=== What is being asked ===
It is required that the lines from the top of the listing through the line with "## Proje 4: Çalışan Takip Sistemi" be reproduced exactly, excluding pictures.

Exercise data START

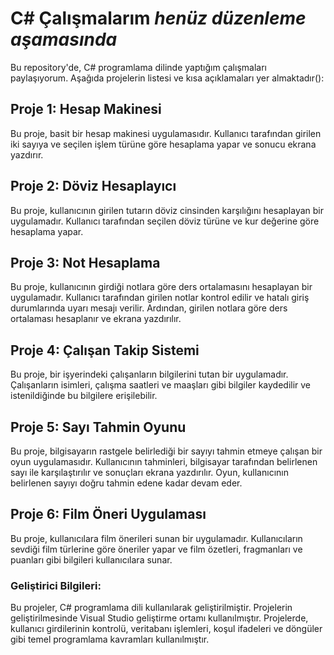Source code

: # C# Çalışmalarım *henüz düzenleme aşamasında*

Bu repository'de, C# programlama dilinde yaptığım çalışmaları paylaşıyorum. Aşağıda projelerin listesi ve kısa açıklamaları yer almaktadır():

## Proje 1: Hesap Makinesi
Bu proje, basit bir hesap makinesi uygulamasıdır. Kullanıcı tarafından girilen iki sayıya ve seçilen işlem türüne göre hesaplama yapar ve sonucu ekrana yazdırır.

## Proje 2: Döviz Hesaplayıcı
Bu proje, kullanıcının girilen tutarın döviz cinsinden karşılığını hesaplayan bir uygulamadır. Kullanıcı tarafından seçilen döviz türüne ve kur değerine göre hesaplama yapar.

## Proje 3: Not Hesaplama
Bu proje, kullanıcının girdiği notlara göre ders ortalamasını hesaplayan bir uygulamadır. Kullanıcı tarafından girilen notlar kontrol edilir ve hatalı giriş durumlarında uyarı mesajı verilir. Ardından, girilen notlara göre ders ortalaması hesaplanır ve ekrana yazdırılır.

## Proje 4: Çalışan Takip Sistemi
Bu proje, bir işyerindeki çalışanların bilgilerini tutan bir uygulamadır. Çalışanların isimleri, çalışma saatleri ve maaşları gibi bilgiler kaydedilir ve istenildiğinde bu bilgilere erişilebilir.

## Proje 5: Sayı Tahmin Oyunu
Bu proje, bilgisayarın rastgele belirlediği bir sayıyı tahmin etmeye çalışan bir oyun uygulamasıdır. Kullanıcının tahminleri, bilgisayar tarafından belirlenen sayı ile karşılaştırılır ve sonuçları ekrana yazdırılır. Oyun, kullanıcının belirlenen sayıyı doğru tahmin edene kadar devam eder.

## Proje 6: Film Öneri Uygulaması
Bu proje, kullanıcılara film önerileri sunan bir uygulamadır. Kullanıcıların sevdiği film türlerine göre öneriler yapar ve film özetleri, fragmanları ve puanları gibi bilgileri kullanıcılara sunar.

### Geliştirici Bilgileri:
Bu projeler, C# programlama dili kullanılarak geliştirilmiştir. Projelerin geliştirilmesinde Visual Studio geliştirme ortamı kullanılmıştır. Projelerde, kullanıcı girdilerinin kontrolü, veritabanı işlemleri, koşul ifadeleri ve döngüler gibi temel programlama kavramları kullanılmıştır.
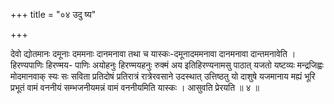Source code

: +++
title = "०४ उदु ष्य"

+++

देवो द्योतमानः दमूनाः दममनाः दानमनावा तथा च यास्कः-दमूनादममनावा दानमनावा दान्तमनावेति । हिरण्यपाणिः हिरण्मय- पाणिः अयोहनुः हिरण्मयहनुः रुक्मं अय इतिहिरण्यनामसु पाठात् यजतो यष्टव्यः मन्द्रजिह्वः मोदमानवाक् स्यः सः सविता प्रतिदोषं प्रतिरात्रं रात्रेरवसाने उदस्थात् उत्तिष्ठतु यो दाशुषे यजमानाय मह्यं भूरि प्रभूतं वामं वननीयं सम्भजनीयमन्नं वामं वननीयमिति यास्कः । आसुवति प्रेरयति ॥ ४ ॥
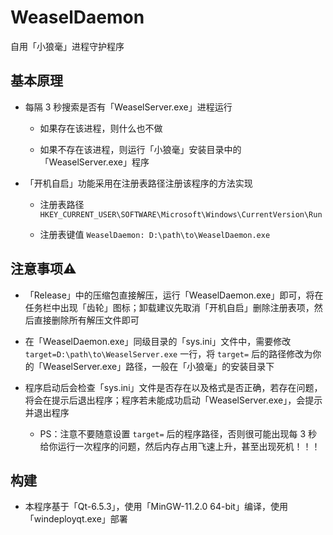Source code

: # WeaselDaemon
自用「小狼毫」进程守护程序

## 基本原理
- 每隔 3 秒搜索是否有「WeaselServer.exe」进程运行

  - 如果存在该进程，则什么也不做

  - 如果不存在该进程，则运行「小狼毫」安装目录中的「WeaselServer.exe」程序

- 「开机自启」功能采用在注册表路径注册该程序的方法实现

  - 注册表路径 `HKEY_CURRENT_USER\SOFTWARE\Microsoft\Windows\CurrentVersion\Run`

  - 注册表键值 `WeaselDaemon: D:\path\to\WeaselDaemon.exe`

## 注意事项⚠
- 「Release」中的压缩包直接解压，运行「WeaselDaemon.exe」即可，将在任务栏中出现「齿轮」图标；卸载建议先取消「开机自启」删除注册表项，然后直接删除所有解压文件即可

- 在「WeaselDaemon.exe」同级目录的「sys.ini」文件中，需要修改 `target=D:\path\to\WeaselServer.exe` 一行，将 `target=` 后的路径修改为你的「WeaselServer.exe」路径，一般在「小狼毫」的安装目录下

- 程序启动后会检查「sys.ini」文件是否存在以及格式是否正确，若存在问题，将会在提示后退出程序；程序若未能成功启动「WeaselServer.exe」，会提示并退出程序

  - PS：注意不要随意设置 `target=` 后的程序路径，否则很可能出现每 3 秒给你运行一次程序的问题，然后内存占用飞速上升，甚至出现死机！！！

## 构建
- 本程序基于「Qt-6.5.3」，使用「MinGW-11.2.0 64-bit」编译，使用「windeployqt.exe」部署
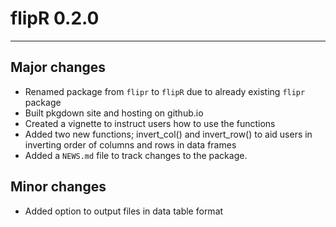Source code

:# flipR 0.2.0

----------------------

## Major changes

* Renamed package from `flipr` to `flipR` due to already existing `flipr` package
* Built pkgdown site and hosting on github.io
* Created a vignette to instruct users how to use the functions
* Added two new functions; invert_col() and invert_row() to aid users in inverting order of columns and rows in data frames
* Added a `NEWS.md` file to track changes to the package.

## Minor changes

* Added option to output files in data table format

Exercise data END

=== Answer to this problem ===
Source code

: # C# Çalışmalarım *henüz düzenleme aşamasında*

Bu repository'de, C# programlama dilinde yaptığım çalışmaları paylaşıyorum. Aşağıda projelerin listesi ve kısa açıklamaları yer almaktadır():

## Proje 1: Hesap Makinesi
Bu proje, basit bir hesap makinesi uygulamasıdır. Kullanıcı tarafından girilen iki sayıya ve seçilen işlem türüne göre hesaplama yapar ve sonucu ekrana yazdırır.

## Proje 2: Döviz Hesaplayıcı
Bu proje, kullanıcının girilen tutarın döviz cinsinden karşılığını hesaplayan bir uygulamadır. Kullanıcı tarafından seçilen döviz türüne ve kur değerine göre hesaplama yapar.

## Proje 3: Not Hesaplama
Bu proje, kullanıcının girdiği notlara göre ders ortalamasını hesaplayan bir uygulamadır. Kullanıcı tarafından girilen notlar kontrol edilir ve hatalı giriş durumlarında uyarı mesajı verilir. Ardından, girilen notlara göre ders ortalaması hesaplanır ve ekrana yazdırılır.

## Proje 4: Çalışan Takip Sistemi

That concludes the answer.